→ **DATA EXCERPTS**:
________________

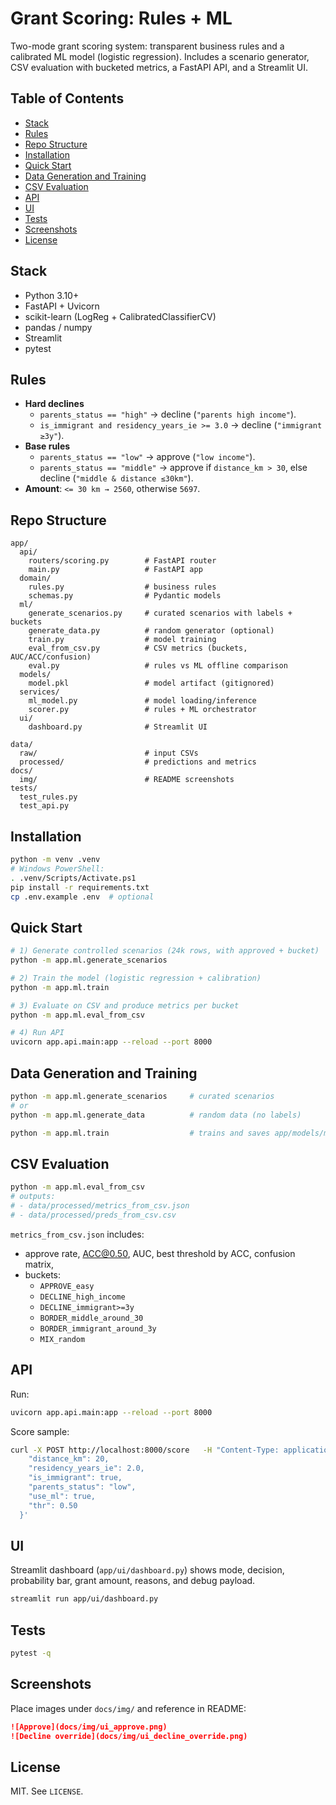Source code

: # Grant Scoring: Rules + ML

Two-mode grant scoring system: transparent business rules and a calibrated ML model (logistic regression). Includes a scenario generator, CSV evaluation with bucketed metrics, a FastAPI API, and a Streamlit UI.

## Table of Contents
- [Stack](#stack)
- [Rules](#rules)
- [Repo Structure](#repo-structure)
- [Installation](#installation)
- [Quick Start](#quick-start)
- [Data Generation and Training](#data-generation-and-training)
- [CSV Evaluation](#csv-evaluation)
- [API](#api)
- [UI](#ui)
- [Tests](#tests)
- [Screenshots](#screenshots)
- [License](#license)

## Stack
- Python 3.10+
- FastAPI + Uvicorn
- scikit-learn (LogReg + CalibratedClassifierCV)
- pandas / numpy
- Streamlit
- pytest

## Rules
- **Hard declines**
  - `parents_status == "high"` → decline (`"parents high income"`).
  - `is_immigrant and residency_years_ie >= 3.0` → decline (`"immigrant ≥3y"`).
- **Base rules**
  - `parents_status == "low"` → approve (`"low income"`).
  - `parents_status == "middle"` → approve if `distance_km > 30`, else decline (`"middle & distance ≤30km"`).
- **Amount**: `<= 30 km → 2560`, otherwise `5697`.

## Repo Structure
```
app/
  api/
    routers/scoring.py        # FastAPI router
    main.py                   # FastAPI app
  domain/
    rules.py                  # business rules
    schemas.py                # Pydantic models
  ml/
    generate_scenarios.py     # curated scenarios with labels + buckets
    generate_data.py          # random generator (optional)
    train.py                  # model training
    eval_from_csv.py          # CSV metrics (buckets, AUC/ACC/confusion)
    eval.py                   # rules vs ML offline comparison
  models/
    model.pkl                 # model artifact (gitignored)
  services/
    ml_model.py               # model loading/inference
    scorer.py                 # rules + ML orchestrator
  ui/
    dashboard.py              # Streamlit UI

data/
  raw/                        # input CSVs
  processed/                  # predictions and metrics
docs/
  img/                        # README screenshots
tests/
  test_rules.py
  test_api.py
```

## Installation
```bash
python -m venv .venv
# Windows PowerShell:
. .venv/Scripts/Activate.ps1
pip install -r requirements.txt
cp .env.example .env  # optional
```

## Quick Start
```bash
# 1) Generate controlled scenarios (24k rows, with approved + bucket)
python -m app.ml.generate_scenarios

# 2) Train the model (logistic regression + calibration)
python -m app.ml.train

# 3) Evaluate on CSV and produce metrics per bucket
python -m app.ml.eval_from_csv

# 4) Run API
uvicorn app.api.main:app --reload --port 8000
```

## Data Generation and Training
```bash
python -m app.ml.generate_scenarios     # curated scenarios
# or
python -m app.ml.generate_data          # random data (no labels)

python -m app.ml.train                  # trains and saves app/models/model.pkl
```

## CSV Evaluation
```bash
python -m app.ml.eval_from_csv
# outputs:
# - data/processed/metrics_from_csv.json
# - data/processed/preds_from_csv.csv
```
`metrics_from_csv.json` includes:
- approve rate, ACC@0.50, AUC, best threshold by ACC, confusion matrix,
- buckets:
  - `APPROVE_easy`
  - `DECLINE_high_income`
  - `DECLINE_immigrant>=3y`
  - `BORDER_middle_around_30`
  - `BORDER_immigrant_around_3y`
  - `MIX_random`

## API
Run:
```bash
uvicorn app.api.main:app --reload --port 8000
```
Score sample:
```bash
curl -X POST http://localhost:8000/score   -H "Content-Type: application/json"   -d '{
    "distance_km": 20,
    "residency_years_ie": 2.0,
    "is_immigrant": true,
    "parents_status": "low",
    "use_ml": true,
    "thr": 0.50
  }'
```

## UI
Streamlit dashboard (`app/ui/dashboard.py`) shows mode, decision, probability bar, grant amount, reasons, and debug payload.
```bash
streamlit run app/ui/dashboard.py
```

## Tests
```bash
pytest -q
```

## Screenshots
Place images under `docs/img/` and reference in README:
```markdown
![Approve](docs/img/ui_approve.png)
![Decline override](docs/img/ui_decline_override.png)
```

## License
MIT. See `LICENSE`.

________________

→ **EXERCISE DIRECTIONS**:
Locate the word "buckets" in the records and collect each line it appears in.

→ **EXERCISE RESULT**:
    generate_scenarios.py     # curated scenarios with labels + buckets
    eval_from_csv.py          # CSV metrics (buckets, AUC/ACC/confusion)
- buckets:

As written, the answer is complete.